The firm has chosen to maintain a Hold rating on the stock. The revision comes as Zscaler faces similar macroeconomic challenges as its peers, in addition to significant alterations in its sales processes. Despite these issues, the company has been acknowledged for its continued strong execution.

Zscaler concluded the fiscal year with its lowest year-over-year billings growth rate, reaching 27%, and provided a cautious forecast for fiscal year 2025 billings, particularly for the first half of the year.

The company has a track record of setting conservative billings growth targets at the start of a new fiscal year. However, concerns arise that investors might not have the patience to wait until the second half of the year to evaluate the company's progress in overhauling its sales organization and market approach, which is increasingly reliant on upselling to its existing customer base.

The company's product expansion strategy and the adoption of new products within its existing customer base are seen as increasingly vital. For the past year, emerging products represented 22% of Zscaler's new annual contract value (ACV), a rise from 18%, with expectations to increase to mid-20s percentages in fiscal year 2025.

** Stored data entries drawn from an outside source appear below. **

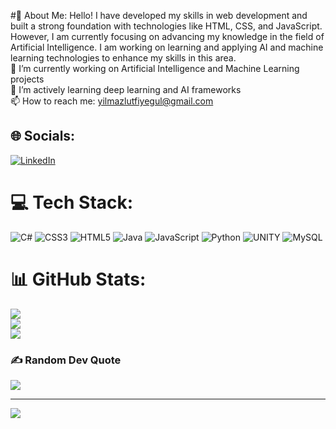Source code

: #💫 About Me:
Hello! I have developed my skills in web development and built a strong foundation with technologies like HTML, CSS, and JavaScript. However, I am currently focusing on advancing my knowledge in the field of Artificial Intelligence. I am working on learning and applying AI and machine learning technologies to enhance my skills in this area.<br>🔭 I’m currently working on Artificial Intelligence and Machine Learning projects<br>🌱 I’m actively learning deep learning and AI frameworks<br>📫 How to reach me: yilmazlutfiyegul@gmail.com


## 🌐 Socials:
[![LinkedIn](https://img.shields.io/badge/LinkedIn-%230077B5.svg?logo=linkedin&logoColor=white)](https://linkedin.com/in/https://www.linkedin.com/in/lütfiyegülyılmaz/) 

# 💻 Tech Stack:
![C#](https://img.shields.io/badge/c%23-%23239120.svg?style=flat&logo=c-sharp&logoColor=white) ![CSS3](https://img.shields.io/badge/css3-%231572B6.svg?style=flat&logo=css3&logoColor=white) ![HTML5](https://img.shields.io/badge/html5-%23E34F26.svg?style=flat&logo=html5&logoColor=white) ![Java](https://img.shields.io/badge/java-%23ED8B00.svg?style=flat&logo=java&logoColor=white) ![JavaScript](https://img.shields.io/badge/javascript-%23323330.svg?style=flat&logo=javascript&logoColor=%23F7DF1E) ![Python](https://img.shields.io/badge/python-3670A0?style=flat&logo=python&logoColor=ffdd54) ![UNITY](https://img.shields.io/badge/Unity-%2320232a.svg?style=flat&logo=unity&logoColor=white) ![MySQL](https://img.shields.io/badge/mysql-%2300f.svg?style=flat&logo=mysql&logoColor=white)
# 📊 GitHub Stats:
![](https://github-readme-stats.vercel.app/api?username=gulyilmazz&theme=radical&hide_border=false&include_all_commits=true&count_private=true)<br/>
![](https://github-readme-streak-stats.herokuapp.com/?user=gulyilmazz&theme=radical&hide_border=false)<br/>
![](https://github-readme-stats.vercel.app/api/top-langs/?username=gulyilmazz&theme=radical&hide_border=false&include_all_commits=true&count_private=true&layout=compact)

### ✍️ Random Dev Quote
![](https://quotes-github-readme.vercel.app/api?type=horizontal&theme=radical)

---
[![](https://visitcount.itsvg.in/api?id=gulyilmazz&icon=0&color=5)](https://visitcount.itsvg.in)

<!-- Proudly created with GPRM ( https://gprm.itsvg.in ) -->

Despite Zscaler's solid performance in the recent quarter, Loop Capital expresses caution due to the ongoing transition in sales leadership and the shift towards a more account-centric sales model, which presents substantial execution risks.

This risk is further heightened by the company's dependence on securing large deals, particularly with new clients, which account for roughly one-third of its new ACV.

Loop Capital's revised price target also reflects a more conservative cash flow forecast for the outer years, specifically beyond fiscal year 2027. Following the update from Loop Capital, Zscaler's shares experienced a downturn, dropping approximately 15% to $165 in after-hours trading.

The firm concludes that while Zscaler is becoming the industry standard for zero-trust security architecture among large organizations, it is preferable to wait until the company has navigated through the current risks before reassessing its position. This perspective is reinforced by recent findings that suggest a deceleration in growth for Zscaler's core products, particularly in renewals.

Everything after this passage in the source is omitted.